For a developmental program such as West Virginia, that was a major setback.
"We never had a shutdown, but we went to those small workout groups again kind of like we did in the summer of 2020 so we weren't able to do our team workouts," Brown said. "In our team winter workouts you're trying to put your guys under as much pressure to overcome things mentally and physically as you possibly can."
What Brown learned is that it's difficult to recoup the lost time during the year. He said each season follows a pattern, beginning with winter workouts and continuing into spring football practice.

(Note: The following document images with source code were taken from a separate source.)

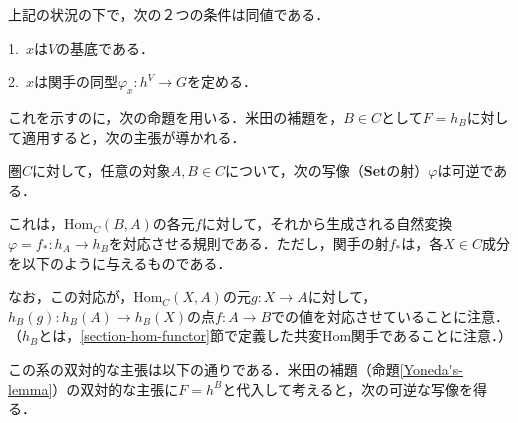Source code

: \documentclass[uplatex, dvipdfmx]{jsreport}
\begin{document}
\begin{proposition}[線型空間の基底の圏論的特徴付け]\rm{}\label{prop-charactorization-base}
    上記の状況の下で，次の２つの条件は同値である．

    1.\, $x$は$V$の基底である．

    2.\, $x$は関手の同型$\varphi_x :h^V\to G$を定める．
\end{proposition}
これを示すのに，次の命題を用いる．米田の補題を，$B\in C$として$F=h_B$に対して適用すると，次の主張が導かれる．
\begin{shadebox}\begin{corollary} \label{Yoneda's-lemma-1}\rm{}
    圏$C$に対して，任意の対象$A,B\in C$について，次の写像（\textbf{Set}の射）$\varphi$は可逆である．
    \begin{center}\end{center}
    これは，$\mathrm{Hom}_C(B,A) $の各元$f$に対して，それから生成される自然変換$\varphi=f_*:h_A\to h_B$を対応させる規則である．ただし，関手の射$f_*$は，各$X\in C$成分を以下のように与えるものである．
    \begin{center}\end{center}
    なお，この対応が，$\mathrm{Hom}_C(X,A)$の元$g:X\to A$に対して，$h_B(g):h_B(A)\to h_B(X)$の点$f:A\to B$での値を対応させていることに注意．（$h_B$とは，\ref{section-hom-functor}節で定義した共変Hom関手であることに注意．）
\end{corollary}\end{shadebox}
\begin{remark}\rm{}
    この系の双対的な主張は以下の通りである．米田の補題（命題\ref{Yoneda's-lemma}）の双対的な主張に$F=h^B$と代入して考えると，次の可逆な写像を得る．
    \begin{center}\end{center}
\end{remark}
\end{document}
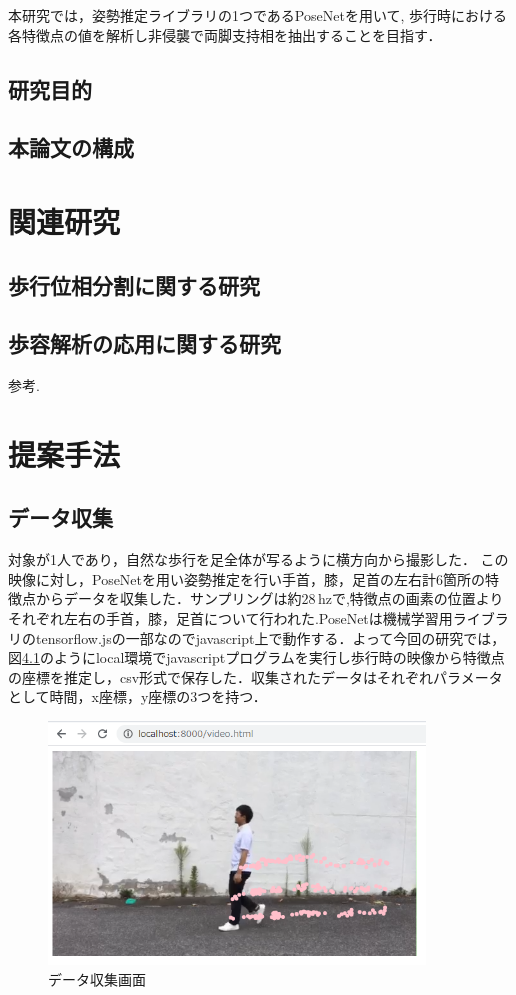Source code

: \documentclass[a4j,10.5pt]{jreport}
\begin{document}
本研究では，姿勢推定ライブラリの1つであるPoseNetを用いて,
歩行時における各特徴点の値を解析し非侵襲で両脚支持相を抽出することを目指す．
\section{研究目的}

\section{本論文の構成}

\chapter{関連研究}
\section{歩行位相分割に関する研究}
\section{歩容解析の応用に関する研究}

参考\cite{cite1}.

\chapter{提案手法}
\section{データ収集}
対象が1人であり，自然な歩行を足全体が写るように横方向から撮影した．
この映像に対し，PoseNetを用い姿勢推定を行い手首，膝，足首の左右計6箇所の特徴点からデータを収集した．サンプリングは約$28\,\mathrm{hz}$で,特徴点の画素の位置よりそれぞれ左右の手首，膝，足首について行われた.PoseNetは機械学習用ライブラリのtensorflow.jsの一部なのでjavascript上で動作する．よって今回の研究では，図\ref{fig:datecollect}のようにlocal環境でjavascriptプログラムを実行し歩行時の映像から特徴点の座標を推定し，csv形式で保存した．収集されたデータはそれぞれパラメータとして時間，x座標，y座標の3つを持つ．
\begin{figure}[H]
  \centering
  \includegraphics[width=10cm]{figs/datacollect1.png}
  \caption{データ収集画面}\label{fig:datecollect}
\end{figure}
\end{document}
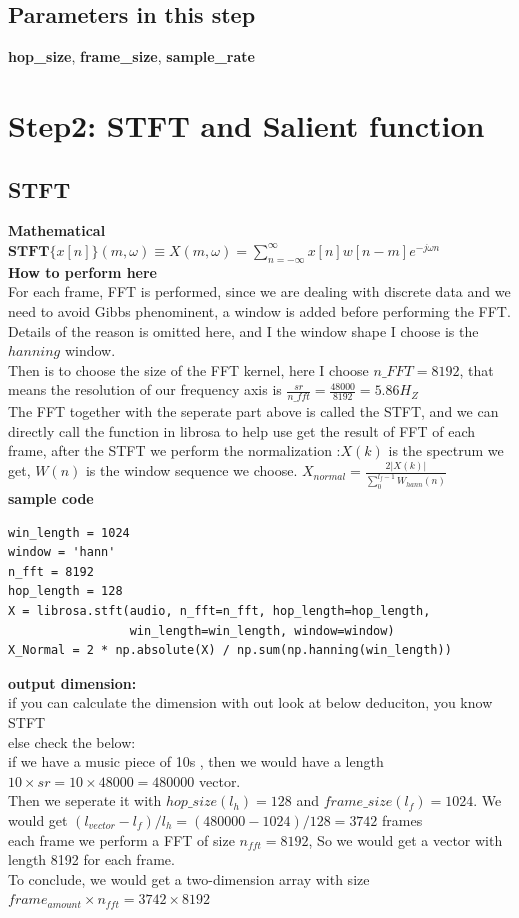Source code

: \documentclass[twoside]{article}
\begin{document}
\subsection{Parameters in this step}
\textbf{hop\_size},     \textbf{frame\_size},    \textbf{sample\_rate}

\section{Step2: STFT and Salient function}
\subsection{STFT}
\textbf{Mathematical}\\
$ \mathbf {STFT} \{x[n]\}(m,\omega )\equiv X(m,\omega )=\sum _{n=-\infty }^{\infty }x[n]w[n-m]e^{-j\omega n}$\\
\textbf{How to perform here}\\
For each frame, FFT is performed, since we are dealing with discrete data and we need to avoid Gibbs phenominent, a window is added before performing the FFT. Details of the reason is omitted here, and I the window shape I choose is the $hanning$ window. \\
Then is to choose the size of the FFT kernel, here I choose $n\_FFT=8192$, that means the resolution of our frequency axis is $\frac{sr}{n\_fft} = \frac{48000}{8192} = 5.86H_Z$\\
The FFT together with the seperate part above is called the STFT, and we can directly call the function in librosa to help use get the result of FFT of each frame, after the STFT we perform the normalization :$X(k)$ is the spectrum we get, $W(n)$ is the window sequence we choose.  $X_{normal} = \frac{2|X(k)|}{\displaystyle \sum_{0}^{l_f - 1} W_{hann}(n)}$\\
\textbf{sample code}
\begin{lstlisting}
win_length = 1024
window = 'hann'
n_fft = 8192
hop_length = 128
X = librosa.stft(audio, n_fft=n_fft, hop_length=hop_length,
                 win_length=win_length, window=window)
X_Normal = 2 * np.absolute(X) / np.sum(np.hanning(win_length))
\end{lstlisting}
\textbf{output dimension:}\\
if you can calculate the dimension with out look at below deduciton, you know STFT\\
else check the below:\\
if we have a music piece of 10s , then we would have a length $10\times sr = 10 \times 48000 = 480000$ vector.\\
Then we seperate it with  $hop\_size(l_h) = 128 $ and $frame\_size(l_f) = 1024$. We would get $(l_{vector} - l_f )/l_h = (480000-1024)/128 = 3742$ frames\\
each frame we perform a FFT of size $n_{fft} = 8192$, So we would get a vector with length 8192 for each frame. \\
To conclude, we would get a two-dimension array with size $frame_{amount} \times n_{fft} = 3742 \times 8192$
\end{document}
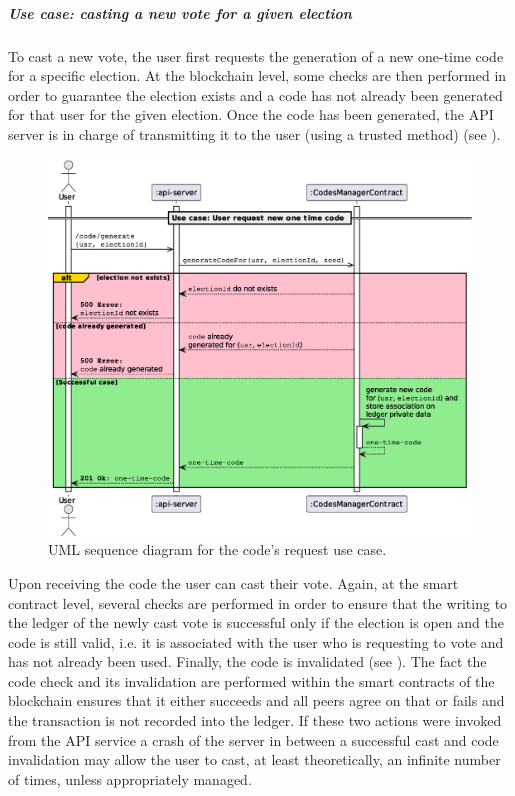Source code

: \documentclass{scrartcl}
\begin{document}
\subparagraph*{Use case: casting a new vote for a given election}

To cast a new vote, the user first requests the generation of a new one-time code for a specific election.
%
At the blockchain level, some checks are then performed in order to guarantee the election exists and a code has not already been generated for that user for the given election.
%
Once the code has been generated, the API server is in charge of transmitting it to the user (using a trusted method) (see ).
%
\begin{figure}
    \centering
    \includegraphics[width=\linewidth]{figures/code-creation-use-case.eps}
    \caption{UML sequence diagram for the code's request use case.}
    \label{fig:code-creation-use-case} 
\end{figure}
%
Upon receiving the code the user can cast their vote.
%
Again, at the smart contract level, several checks are performed in order to ensure that the writing to the ledger of the newly cast vote is successful only if the election is open and the code is still valid, i.e. it is associated with the user who is requesting to vote and has not already been used. 
%
Finally, the code is invalidated (see ).
%
The fact the code check and its invalidation are performed within the smart contracts of the blockchain ensures that it either succeeds and all peers agree on that or fails and the transaction is not recorded into the ledger. 
%
If these two actions were invoked from the API service a crash of the server in between a successful cast and code invalidation may allow the user to cast, at least theoretically, an infinite number of times, unless appropriately managed.
\end{document}
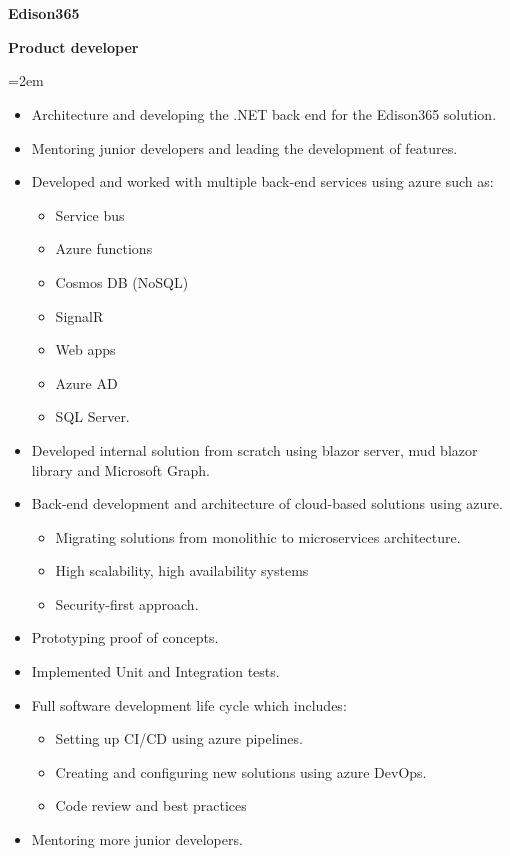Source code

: \documentclass[paper=a4,fontsize=12pt]{article} %
\newcommand{\sepspace}{\vspace*{1em}}
\newcommand{\NewPart}[1]{\section*{\text{#1}}}
\newcommand{\EducationEntry}[4]{
		\noindent \textbf{#1} \hfill      %
		\colorbox{White}{%
			\parbox{6em}{%
			\hfill\color{Black}#2}} \par  %
		\noindent \textbf{#3} \par        %
		\noindent\hangindent=2em\hangafter=0 \small #4 %
		\normalsize \par}
\begin{document}
\sepspace

	

\NewPart{Employment}{}

\EducationEntry{Edison365}{\textbf{\hspace{-2cm}{May2021-Present}}}{Product developer}{\begin{itemize}
		\itemsep-0.1em 
		\item Architecture and developing the .NET back end for the Edison365 solution.
		\item Mentoring junior developers and leading the development of features.
		\item Developed and worked with multiple back-end services using azure such as:
			\begin{itemize}
                 \item  Service bus
                  \item Azure functions
                  \item Cosmos DB (NoSQL)
                   \item SignalR
				\item Web apps 
                    \item Azure AD
                    \item SQL Server.
	  	\end{itemize}
           \item  Developed internal solution from scratch using blazor server, mud blazor library and Microsoft Graph.
    \item Back-end development and architecture of cloud-based solutions using azure.
			\begin{itemize}
                 \item Migrating solutions from monolithic to microservices architecture.
                 \item  High scalability, high availability systems
                 \item Security-first approach.
			\end{itemize}
\item Prototyping proof of concepts.
\item Implemented Unit and Integration tests.
\item  Full software development life cycle which includes:
 		\begin{itemize}
               \item Setting up CI/CD using azure pipelines.
                \item Creating and configuring new solutions using azure DevOps.  
                  \item Code review and best practices              
           \end{itemize}
\item Mentoring more junior developers.

\end{itemize} }
\end{document}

Once spring practice concludes, the team then transitions into summer workouts leading into fall camp when game preparation mode begins.
Losing any part of this process puts the program behind.
"We tried to overcome that and do some things in the summer we normally wouldn't do because we missed those workouts, but you don't get that time back," he admitted. "We missed a significant piece of that winter, and I think it showed up as far as some detail things and some mental toughness things that we weren't as good at as we hoped we'd be in the fall."
Now that winter work has wrapped up with
Mike Joseph and his strength and conditioning staff, the offensive guys can turn their full attention to learning
Graham Harrell's playbook.
Following spring break this week, the team will have 14 uninterrupted practices leading up to the annual Gold-Blue Game to be played on Saturday, April 23, at Milan Puskar Stadium.